The invention relates to a trachea model reconstruction method by utilizing computer vision and deep learning technology, which comprises a step of obtaining a trachea wall image, a step of loading image data, a step of processing images, a step of capturing image characteristics, a step of comparing the images, a step of estimating pose and converting space, and a step of reconstructing a three-dimensional trachea model; therefore, the trachea model reconstruction system capable of reconstructing and recording the three-dimensional trachea model accurately and quickly is provided.

Description

Trachea model reconstruction method and system by using computer vision and deep learning technology
Technical Field
The invention relates to a trachea model reconstruction method and a trachea model reconstruction system by utilizing computer vision and deep learning technology, in particular to a trachea model reconstruction method and a trachea model reconstruction system which can accurately and quickly reconstruct and record a three-dimensional trachea model.
Background
When patients are under general anesthesia, cardiopulmonary resuscitation or cannot breathe by themselves during operation, intubation treatment is required to be carried out on the patients so as to insert the artificial airway into the trachea and ensure that medical gas is smoothly sent into the trachea of the patients. When the intubation treatment is carried out, medical staff cannot directly visually observe and adjust the artificial airway, and only can operate by relying on the touch feeling and past experience of the medical staff, so that the trachea of a patient is prevented from being stabbed, the operation is required to be carried out for multiple times, and the time for establishing the unobstructed airway is delayed. Therefore, the rapid and accurate establishment of the three-dimensional tracheal model for medical staff to assist intubation is a problem to be solved at present.
Disclosure of Invention
The present invention is directed to overcome the above-mentioned drawbacks of the prior art, and provides a method and a system for reconstructing a trachea model using computer vision and deep learning techniques, which can accurately and rapidly reconstruct and record a three-dimensional trachea model.
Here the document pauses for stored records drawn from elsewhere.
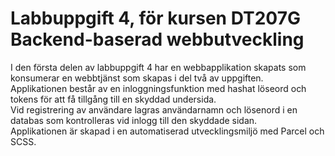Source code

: # Labbuppgift 4, för kursen DT207G Backend-baserad webbutveckling

I den första delen av labbuppgift 4 har en webbapplikation skapats som konsumerar en webbtjänst som skapas i del två av uppgiften.<br>
Applikationen består av en inloggningsfunktion med hashat löseord och tokens för att få tillgång till en skyddad undersida.<br>
Vid registrering av användare lagras användarnamn och lösenord i en databas som kontrolleras vid inlogg till den skyddade sidan.<br>
Applikationen är skapad i en automatiserad utvecklingsmiljö med Parcel och SCSS.<br>
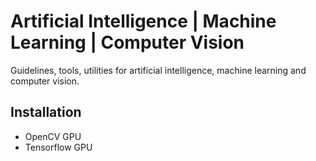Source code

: # Artificial Intelligence | Machine Learning | Computer Vision

Guidelines, tools, utilities for artificial intelligence, machine learning and computer vision.


## Installation
- OpenCV GPU
- Tensorflow GPU

 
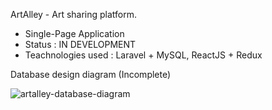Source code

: ArtAlley - Art sharing platform.
- Single-Page Application
- Status : IN DEVELOPMENT
- Teachnologies used : Laravel + MySQL, ReactJS + Redux

Database design diagram (Incomplete)

![artalley-database-diagram](https://user-images.githubusercontent.com/61373631/110981231-70c31480-8399-11eb-9046-7390d20515a3.png)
The technical scheme adopted by the invention for solving the technical problems is as follows:
a trachea model reconstruction method by using computer vision and deep learning technology comprises the following steps:
obtaining an image of the tracheal wall: the endoscope lens 70 is used to capture continuous images from the mouth to the trachea.
Loading the graph resources: loading and storing the continuous images shot and captured by the lens of the endoscope for subsequent processing;
image processing: denoising and denoising the shot and captured continuous images, and enhancing image details through image enhancement processing to obtain clear images;
image feature acquisition: capturing and screening the image through the characteristic capturing mode of the extreme value of the area of the clear image after the image processing step, and then storing the captured and screened image characteristic points;
image comparison: comparing the image characteristic points of the two continuous images which are connected after the image characteristic acquisition processing, finding out the common image characteristic points contained in the images and recording and storing the common image characteristic points;
pose estimation and spatial conversion: the common image feature points are subjected to auxiliary identification by deep learning, so that the position and the posture of the trachea in a three-dimensional space when the endoscope lens shoots the common image feature points are estimated, and the spatial information of the depth and the angle when the endoscope lens extends into the trachea for shooting is converted;
reconstructing a three-dimensional trachea model: projecting the common image characteristic points processed in the image comparison step to a three-dimensional space, and reconstructing and recording the spatial information of the shooting depth and angle of the endoscope lens obtained in the pose estimation and space conversion step into an actual three-dimensional trachea model;
by means of the method, the three-dimensional trachea model can be quickly and correctly reconstructed, and therefore, the method can assist personnel in intubation treatment.
Therefore, the trachea model reconstruction method can be used for accurately and quickly reconstructing and recording the three-dimensional trachea model for subsequent medical research or use.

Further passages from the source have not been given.